After completion of our work at Baby Eagle camp, we flew back to Kiev, Ukraine, leaving our group there for some travel around Eastern Europe. We were fortunate that Lyuda, Polina and Derek were also staying in Kiev and helped us find our way around. It is a bit more difficult than I expected to navigate in the Ukraine. The map I obtained at the airport was in English, which turned out to be a mistake, since the streets and subway stops were in Ukrainian, with their Cyrillic alphabet. As a result, it was difficult to recognize locations. And, relatively few people speak any English.
Our first order of business was to buy our train ticket from Kiev to Krakow. I had been unable to find any train schedules which included this trip on the internet, and in any case it is not possible to book train travel from outside Ukraine. The best I could do was an indication from a friend of a friend who thought there was a train from Kiev to Krakow which could be booked on arrival in Kiev.
Without Lyuda, we’d have been in deep trouble. The taxi drivers and train clerks we encountered do not speak English. Lyuda negotiated for a minivan ride from the airport to the train station and then bought our train ticket. She helped us find and check into our hotel. They had never heard of Travelocity, but had rooms available at just slightly more than my Travelocity reservation said. Then, we met her sister Ula, who lives in Kiev and they showed us the highlights. We took the funicular up to St. Sophia and St Andrews churches (below). Approximately 90% of Ukrainians belong to the Orthodox Church, and the Orthodox churches and monasteries are beautiful.

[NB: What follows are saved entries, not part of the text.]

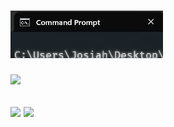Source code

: <h1>
    <img src='name.gif'>
</h1>

<a>
    <img src="https://wakatime.com/badge/user/2137bf0d-a3a6-404a-8fef-a0ce9f77bb3d.svg">
</a>
<h2/>

<div>
<img src="https://github-readme-stats.vercel.app/api?username=rotbow&show_icons=true&theme=shadow_red"/>

<img src="https://api.githubtrends.io/user/svg/ROTBOW/langs?time_range=all_time&include_private=True&theme=dark"/>
</div>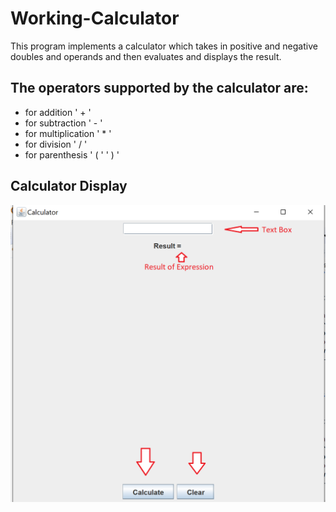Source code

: # Working-Calculator

This program implements a calculator which takes in positive and negative doubles and operands and then evaluates and displays the result.

## The operators supported by the calculator are:
- for addition ' + '
- for subtraction ' - '
- for multiplication ' * '
- for division ' / '
- for parenthesis ' ( ' ' ) '

## Calculator Display
![](READimage.png)
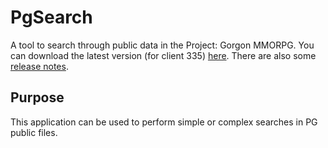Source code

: # PgSearch

A tool to search through public data in the Project: Gorgon MMORPG. You can download the latest version (for client 335) [here](https://github.com/dlebansais/PgSearch-Disclosed/releases/download/v1.0.0.387/PgSearch.exe).
There are also some [release notes](https://github.com/dlebansais/PgSearch-Disclosed/blob/master/ReleaseNotes.md).

## Purpose

This application can be used to perform simple or complex searches in PG public files.
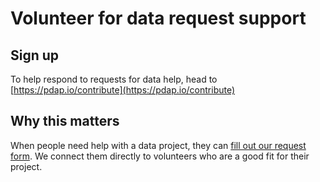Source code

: # Volunteer for data request support

## Sign up

To help respond to requests for data help, head to [https://pdap.io/contribute](https://pdap.io/contribute)

## Why this matters

When people need help with a data project, they can [fill out our request form](https://pdap.io/). We connect them directly to volunteers who are a good fit for their project.
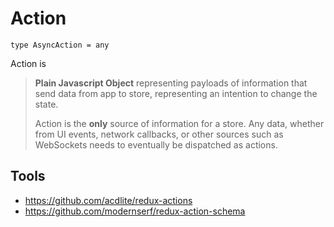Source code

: # Action
`type AsyncAction = any`

Action is
> **Plain Javascript Object** representing payloads of information that send data from app to store, representing an intention to change the state.
>
> Action is the **only** source of information for a store. Any data, whether from UI events, network callbacks, or other sources such as WebSockets needs to eventually be dispatched as actions.

## Tools
- https://github.com/acdlite/redux-actions
- https://github.com/modernserf/redux-action-schema
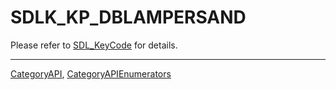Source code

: # SDLK_KP_DBLAMPERSAND

Please refer to [SDL_KeyCode](SDL_KeyCode) for details.

----
[CategoryAPI](CategoryAPI), [CategoryAPIEnumerators](CategoryAPIEnumerators)

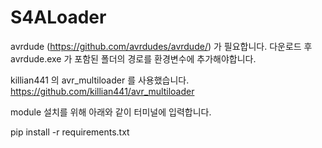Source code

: # S4ALoader

avrdude (https://github.com/avrdudes/avrdude/) 가 필요합니다.
다운로드 후 avrdude.exe 가 포함된 폴더의 경로를 환경변수에 추가해야합니다.

killian441 의 avr_multiloader 를 사용했습니다.
https://github.com/killian441/avr_multiloader

module 설치를 위해 아래와 같이 터미널에 입력합니다.

pip install -r requirements.txt
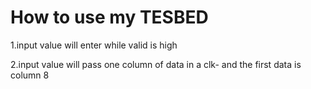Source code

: # How to use my TESBED

1.input value will enter while valid is high

2.input value will pass one column of data in a clk-
and the first data is column 8
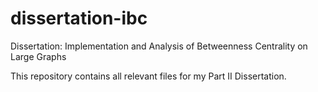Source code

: # dissertation-ibc

Dissertation: Implementation and Analysis of Betweenness Centrality on Large Graphs

This repository contains all relevant files for my Part II Dissertation.

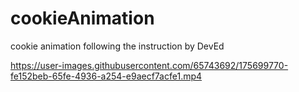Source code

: # cookieAnimation
cookie animation following the instruction by DevEd


https://user-images.githubusercontent.com/65743692/175699770-fe152beb-65fe-4936-a254-e9aecf7acfe1.mp4

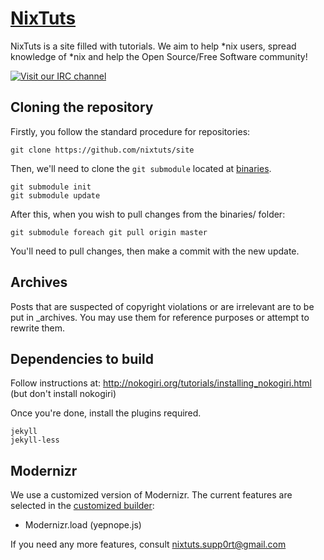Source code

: # [NixTuts](http://nixtuts.info)

NixTuts is a site filled with tutorials. We aim to help *nix users, spread knowledge of *nix and help the Open Source/Free Software community!

[![Visit our IRC channel](https://kiwiirc.com/buttons/irc.spotchat.org/NixTuts.png)](https://kiwiirc.com/client/irc.spotchat.org/?nick=kiwi_guest|?#NixTuts)

## Cloning the repository

Firstly, you follow the standard procedure for repositories:

	git clone https://github.com/nixtuts/site
	
Then, we'll need to clone the `git submodule` located at [binaries](https://github.com/nixtuts/binaries).

    git submodule init
    git submodule update

After this, when you wish to pull changes from the binaries/ folder:

	git submodule foreach git pull origin master
	
You'll need to pull changes, then make a commit with the new update.

## Archives

Posts that are suspected of copyright violations or are irrelevant are to be put in _archives. You may use them for reference purposes or attempt to rewrite them.

## Dependencies to build

Follow instructions at: http://nokogiri.org/tutorials/installing_nokogiri.html (but don't install nokogiri)

Once you're done, install the plugins required.

    jekyll
    jekyll-less
    
## Modernizr

We use a customized version of Modernizr. The current features are selected in the [customized builder](http://modernizr.com/download/):

* Modernizr.load (yepnope.js)

If you need any more features, consult nixtuts.supp0rt@gmail.com
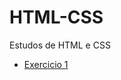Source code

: # HTML-CSS
 Estudos de HTML e CSS<br>
 <ul>
 <li><a href="exercicios/ex001/index.html">Exercicio 1</a>
 </ul>

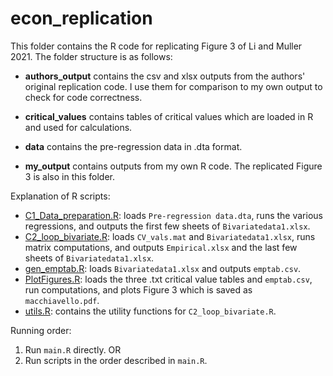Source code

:# econ_replication

This folder contains the R code for replicating Figure 3 of Li and Muller 2021. The folder structure is as follows:

- **authors_output** contains the csv and xlsx outputs from the authors' original replication code. I use them for comparison to my own output to check for code correctness.

- **critical_values** contains tables of critical values which are loaded in R and used for calculations.

- **data** contains the pre-regression data in .dta format.

- **my_output** contains outputs from my own R code. The replicated Figure 3 is also in this folder.

Explanation of R scripts:
- [C1_Data_preparation.R](C1_Data_preparation.R): loads `Pre-regression data.dta`, runs the various regressions, and outputs the first few sheets of `Bivariatedata1.xlsx`.
- [C2_loop_bivariate.R](C2_loop_bivariate.R): loads `CV_vals.mat` and `Bivariatedata1.xlsx`, runs matrix computations, and outputs `Empirical.xlsx` and the last few sheets of `Bivariatedata1.xlsx`.
- [gen_emptab.R](gen_emptab.R): loads `Bivariatedata1.xlsx` and outputs `emptab.csv`.
- [PlotFigures.R](PlotFigures.R): loads the three .txt critical value tables and `emptab.csv`, run computations, and plots Figure 3 which is saved as `macchiavello.pdf`.
- [utils.R](utils.R): contains the utility functions for `C2_loop_bivariate.R`.

Running order:
1. Run `main.R` directly. 
OR
1. Run scripts in the order described in `main.R`.



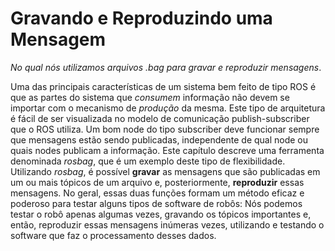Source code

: # Gravando e Reproduzindo uma Mensagem
*No qual nós utilizamos arquivos .bag para gravar e reproduzir mensagens*.

Uma das principais características de um sistema bem feito de tipo ROS é que as partes
do sistema que *consumem* informação não devem se importar com o mecanismo de *produção*
da mesma. Este tipo de arquitetura é fácil de ser visualizada no modelo de comunicação 
publish-subscriber que o ROS utiliza. Um bom node do tipo subscriber deve funcionar sempre que mensagens
estão sendo publicadas, independente de qual node ou quais nodes publicam a informação. 
  Este capítulo descreve uma ferramenta denominada *rosbag*, que é um exemplo deste tipo de flexibilidade.
  Utilizando *rosbag*, é possível **gravar** as mensagens que são publicadas em um ou mais tópicos de um arquivo e, posteriormente, 
**reproduzir** essas mensagens. No geral, essas duas funções formam um método eficaz e poderoso para testar
alguns tipos de software de robôs: Nós podemos testar o robô apenas algumas vezes, gravando os tópicos importantes e, então,
reproduzir essas mensagens inúmeras vezes, utilizando e testando o software que faz o processamento desses dados. 
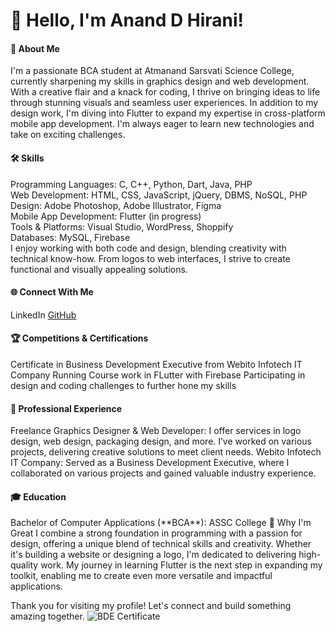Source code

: <h1>👋 Hello, I'm Anand D Hirani!</h1>

<h4>🚀 About Me </h4>
I'm a passionate BCA student at Atmanand Sarsvati Science College, currently sharpening my skills in graphics design and web development. With a creative flair and a knack for coding, I thrive on bringing ideas to life through stunning visuals and seamless user experiences. In addition to my design work, I'm diving into Flutter to expand my expertise in cross-platform mobile app development. I'm always eager to learn new technologies and take on exciting challenges.

<h4>🛠 Skills </h4>
Programming Languages: C, C++, Python, Dart, Java, PHP <br />
Web Development: HTML, CSS, JavaScript, jQuery, DBMS, NoSQL, PHP <br />
Design: Adobe Photoshop, Adobe Illustrator, Figma <br />
Mobile App Development: Flutter (in progress) <br />
Tools & Platforms: Visual Studio, WordPress, Shoppify <br />
Databases: MySQL, Firebase <br />
I enjoy working with both code and design, blending creativity with technical know-how. From logos to web interfaces, I strive to create functional and visually appealing solutions.

<h4>🌐 Connect With Me </h4>
<a href="https://www.linkedin.com/in/anand-hirani/" style="text-decoration: none;"> LinkedIn </a>
<a href="www.github.com/HiraniAnand"> GitHub </a>

<h4>🏆 Competitions & Certifications </h4>
Certificate in Business Development Executive from Webito Infotech IT Company
Running Course work in FLutter with Firebase
Participating in design and coding challenges to further hone my skills

<h4>💼 Professional Experience </h4>
Freelance Graphics Designer & Web Developer: I offer services in logo design, web design, packaging design, and more. I’ve worked on various projects, delivering creative solutions to meet client needs. Webito Infotech IT Company: Served as a Business Development Executive, where I collaborated on various projects and gained valuable industry experience.

<h4>🎓 Education </h4>
Bachelor of Computer Applications (**BCA**): ASSC College
🌟 Why I'm Great I combine a strong foundation in programming with a passion for design, offering a unique blend of technical skills and creativity. Whether it's building a website or designing a logo, I'm dedicated to delivering high-quality work. My journey in learning Flutter is the next step in expanding my toolkit, enabling me to create even more versatile and impactful applications.

Thank you for visiting my profile! Let's connect and build something amazing together.
![BDE Certificate](https://github.com/user-attachments/assets/ee7d1611-15bb-4f85-b529-74d433bc35d2)
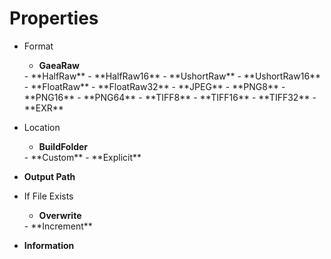 

# Properties

- Format
  - **GaeaRaw**  
  <desc>
  - **HalfRaw**  
  <desc>
  - **HalfRaw16**  
  <desc>
  - **UshortRaw**  
  <desc>
  - **UshortRaw16**  
  <desc>
  - **FloatRaw**  
  <desc>
  - **FloatRaw32**  
  <desc>
  - **JPEG**  
  <desc>
  - **PNG8**  
  <desc>
  - **PNG16**  
  <desc>
  - **PNG64**  
  <desc>
  - **TIFF8**  
  <desc>
  - **TIFF16**  
  <desc>
  - **TIFF32**  
  <desc>
  - **EXR**  
  <desc>
- Location
  - **BuildFolder**  
  <desc>
  - **Custom**  
  <desc>
  - **Explicit**  
  <desc>
- **Output Path**  
  
- If File Exists
  - **Overwrite**  
  <desc>
  - **Increment**  
  <desc>
- **Information**  
  



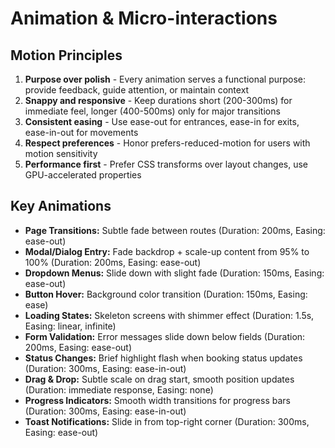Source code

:# Animation & Micro-interactions

## Motion Principles

1. **Purpose over polish** - Every animation serves a functional purpose: provide feedback, guide attention, or maintain context
2. **Snappy and responsive** - Keep durations short (200-300ms) for immediate feel, longer (400-500ms) only for major transitions
3. **Consistent easing** - Use ease-out for entrances, ease-in for exits, ease-in-out for movements
4. **Respect preferences** - Honor prefers-reduced-motion for users with motion sensitivity
5. **Performance first** - Prefer CSS transforms over layout changes, use GPU-accelerated properties

## Key Animations

- **Page Transitions:** Subtle fade between routes (Duration: 200ms, Easing: ease-out)
- **Modal/Dialog Entry:** Fade backdrop + scale-up content from 95% to 100% (Duration: 200ms, Easing: ease-out)
- **Dropdown Menus:** Slide down with slight fade (Duration: 150ms, Easing: ease-out)
- **Button Hover:** Background color transition (Duration: 150ms, Easing: ease)
- **Loading States:** Skeleton screens with shimmer effect (Duration: 1.5s, Easing: linear, infinite)
- **Form Validation:** Error messages slide down below fields (Duration: 200ms, Easing: ease-out)
- **Status Changes:** Brief highlight flash when booking status updates (Duration: 300ms, Easing: ease-in-out)
- **Drag & Drop:** Subtle scale on drag start, smooth position updates (Duration: immediate response, Easing: none)
- **Progress Indicators:** Smooth width transitions for progress bars (Duration: 300ms, Easing: ease-in-out)
- **Toast Notifications:** Slide in from top-right corner (Duration: 300ms, Easing: ease-out)
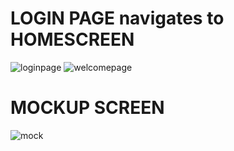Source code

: # LOGIN PAGE navigates to HOMESCREEN
![loginpage](https://github.com/user-attachments/assets/aa598318-18d4-4f87-aae8-4695df790d62)
![welcomepage](https://github.com/user-attachments/assets/9eec164f-d890-4aec-aaa4-500a4f68468d)

# MOCKUP SCREEN
![mock](https://github.com/user-attachments/assets/8423f6ad-2f99-40e2-a28c-a368b4469564)
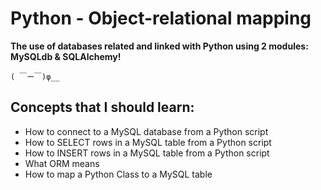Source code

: # Python - Object-relational mapping

__The use of databases related and linked with Python using 2 modules: MySQLdb & SQLAlchemy!__

    ( ￣ー￣)φ__

## Concepts that I should learn:

- How to connect to a MySQL database from a Python script
- How to SELECT rows in a MySQL table from a Python script
- How to INSERT rows in a MySQL table from a Python script
- What ORM means
- How to map a Python Class to a MySQL table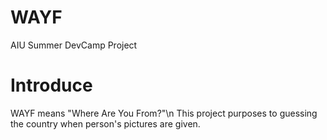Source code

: # WAYF
AIU Summer DevCamp Project

# Introduce
WAYF means "Where Are You From?"\n
This project purposes to guessing the country when person's pictures are given.

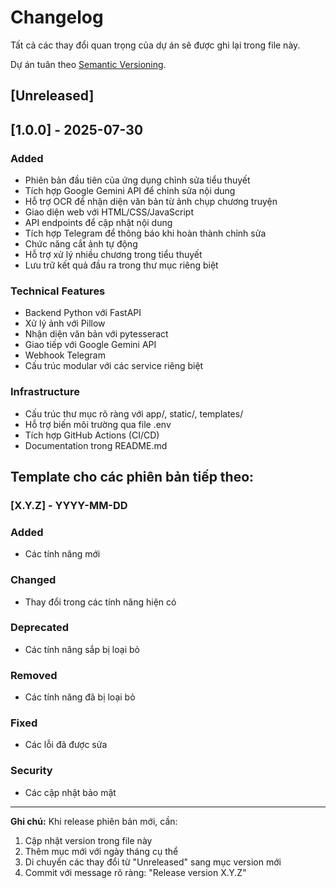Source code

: # Changelog

Tất cả các thay đổi quan trọng của dự án sẽ được ghi lại trong file này.

Dự án tuân theo [Semantic Versioning](https://semver.org/lang/vi/).

## [Unreleased]

## [1.0.0] - 2025-07-30

### Added
- Phiên bản đầu tiên của ứng dụng chỉnh sửa tiểu thuyết
- Tích hợp Google Gemini API để chỉnh sửa nội dung
- Hỗ trợ OCR để nhận diện văn bản từ ảnh chụp chương truyện
- Giao diện web với HTML/CSS/JavaScript
- API endpoints để cập nhật nội dung
- Tích hợp Telegram để thông báo khi hoàn thành chỉnh sửa
- Chức năng cắt ảnh tự động
- Hỗ trợ xử lý nhiều chương trong tiểu thuyết
- Lưu trữ kết quả đầu ra trong thư mục riêng biệt

### Technical Features
- Backend Python với FastAPI
- Xử lý ảnh với Pillow
- Nhận diện văn bản với pytesseract
- Giao tiếp với Google Gemini API
- Webhook Telegram
- Cấu trúc modular với các service riêng biệt

### Infrastructure
- Cấu trúc thư mục rõ ràng với app/, static/, templates/
- Hỗ trợ biến môi trường qua file .env
- Tích hợp GitHub Actions (CI/CD)
- Documentation trong README.md

## Template cho các phiên bản tiếp theo:

### [X.Y.Z] - YYYY-MM-DD

### Added
- Các tính năng mới

### Changed
- Thay đổi trong các tính năng hiện có

### Deprecated
- Các tính năng sắp bị loại bỏ

### Removed
- Các tính năng đã bị loại bỏ

### Fixed
- Các lỗi đã được sửa

### Security
- Các cập nhật bảo mật

---

**Ghi chú:** Khi release phiên bản mới, cần:
1. Cập nhật version trong file này
2. Thêm mục mới với ngày tháng cụ thể
3. Di chuyển các thay đổi từ "Unreleased" sang mục version mới
4. Commit với message rõ ràng: "Release version X.Y.Z"
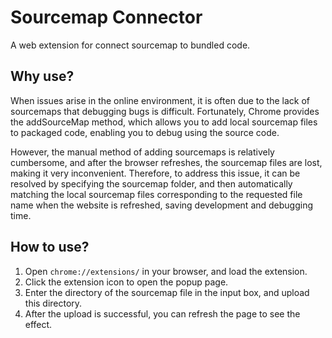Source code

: # Sourcemap Connector

A web extension for connect sourcemap to bundled code.


## Why use?

When issues arise in the online environment, it is often due to the lack of sourcemaps that debugging bugs is difficult. Fortunately, Chrome provides the addSourceMap method, which allows you to add local sourcemap files to packaged code, enabling you to debug using the source code.

However, the manual method of adding sourcemaps is relatively cumbersome, and after the browser refreshes, the sourcemap files are lost, making it very inconvenient. Therefore, to address this issue, it can be resolved by specifying the sourcemap folder, and then automatically matching the local sourcemap files corresponding to the requested file name when the website is refreshed, saving development and debugging time.

## How to use?

1. Open `chrome://extensions/` in your browser, and load the extension.
2. Click the extension icon to open the popup page.
3. Enter the directory of the sourcemap file in the input box, and upload this directory.
4. After the upload is successful, you can refresh the page to see the effect.
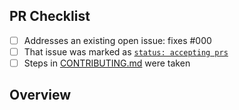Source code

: <!-- 👋 Hi, thanks for sending a PR to next-react-app! 💖.
Please fill out all fields below and make sure each item is true and [x] checked.
Otherwise we may not be able to review your PR. -->

## PR Checklist

- [ ] Addresses an existing open issue: fixes #000
- [ ] That issue was marked as [`status: accepting prs`][1]
- [ ] Steps in [CONTRIBUTING.md][2] were taken

## Overview

<!-- Description of what is changed and how the code change does that. -->

[1]:
	https://github.com/timelessco/next-react-app/issues?q=is%3Aopen+is%3Aissue+label%3A%22status%3A+accepting+prs%22
[2]:
	https://github.com/timelessco/next-react-app/blob/main/.github/CONTRIBUTING.md
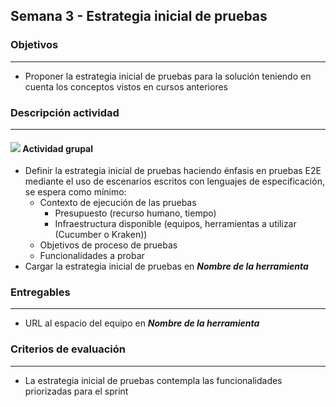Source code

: 
## Semana 3 - Estrategia inicial de pruebas

### Objetivos

---
* Proponer la estrategia inicial de pruebas para la solución teniendo en cuenta los conceptos vistos en cursos anteriores


### Descripción actividad

---
#### ![](./../../assets/images/grupo.png) Actividad grupal

* Definir la estrategia inicial de pruebas haciendo énfasis en pruebas E2E mediante el uso de escenarios escritos con lenguajes de especificación, se espera como mínimo:
  * Contexto de ejecución de las pruebas
    * Presupuesto (recurso humano, tiempo)
    * Infraestructura disponible (equipos, herramientas a utilizar (Cucumber o Kraken))
  * Objetivos de proceso de pruebas
  * Funcionalidades a probar
* Cargar la estrategia inicial de pruebas en **_Nombre de la herramienta_**


### Entregables 

---
* URL al espacio del equipo en **_Nombre de la herramienta_**

### Criterios de evaluación
---

* La estrategia inicial de pruebas contempla las funcionalidades priorizadas para el sprint

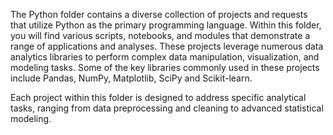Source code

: The Python folder contains a diverse collection of projects and requests that utilize Python as the primary programming language. Within this folder, you will find various scripts, notebooks, and modules that demonstrate a range of applications and analyses. These projects leverage numerous data analytics libraries to perform complex data manipulation, visualization, and modeling tasks. Some of the key libraries commonly used in these projects include Pandas, NumPy, Matplotlib, SciPy and Scikit-learn.

Each project within this folder is designed to address specific analytical tasks, ranging from data preprocessing and cleaning to advanced statistical modeling.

We also visited Andryvski Street, a market street and the main plaza. As with many Eastern European cities the main plaza was the focus of activity…street musicians, break dancers, human and real statues. Here is a sample.
We also visited the Chernobyl Museum. It was an eerie feeling seeing the signs indicating the villages near Chernobyl when you enter the museum, then see them struck through when you leave because they no longer exist. And, a lot of brave men gave their lives to make sure the disaster was not worse. Soldiers worked in 15 minute shifts to reduce their exposure to radiation.
Then, Derek and Polina offered to help us attend their church on Sunday. Good thing, because even though I had the address of a church in Kiev, I doubt we would ever have found it. We met Polina’s mother and sister, and Polina’s mother translated the service for us. I’m always amazed that, no matter where you visit, you will find a loving community and family in the church.
After church we visited the Lavra, a beautiful monastery over caves lined with mummified remains of monks who lived there. (I didn't take my camera that day, but I hope to post some pictures when Dee publishes hers.)
After that, it was off to visit the Rodina (a 300 meter tall steel statue) and the surrounding park, celebrating the Russian/Ukraine victory over the Germans in WWII. Despite the difficulty of communicating and navigating, we had a great time. It was a rare opportunity to visit with rare insights into an intriguing world. And, we discovered that if you stared at your map with a confused look on your face long enough, someone would volunteer to try to help you….despite speaking at most a few words of English.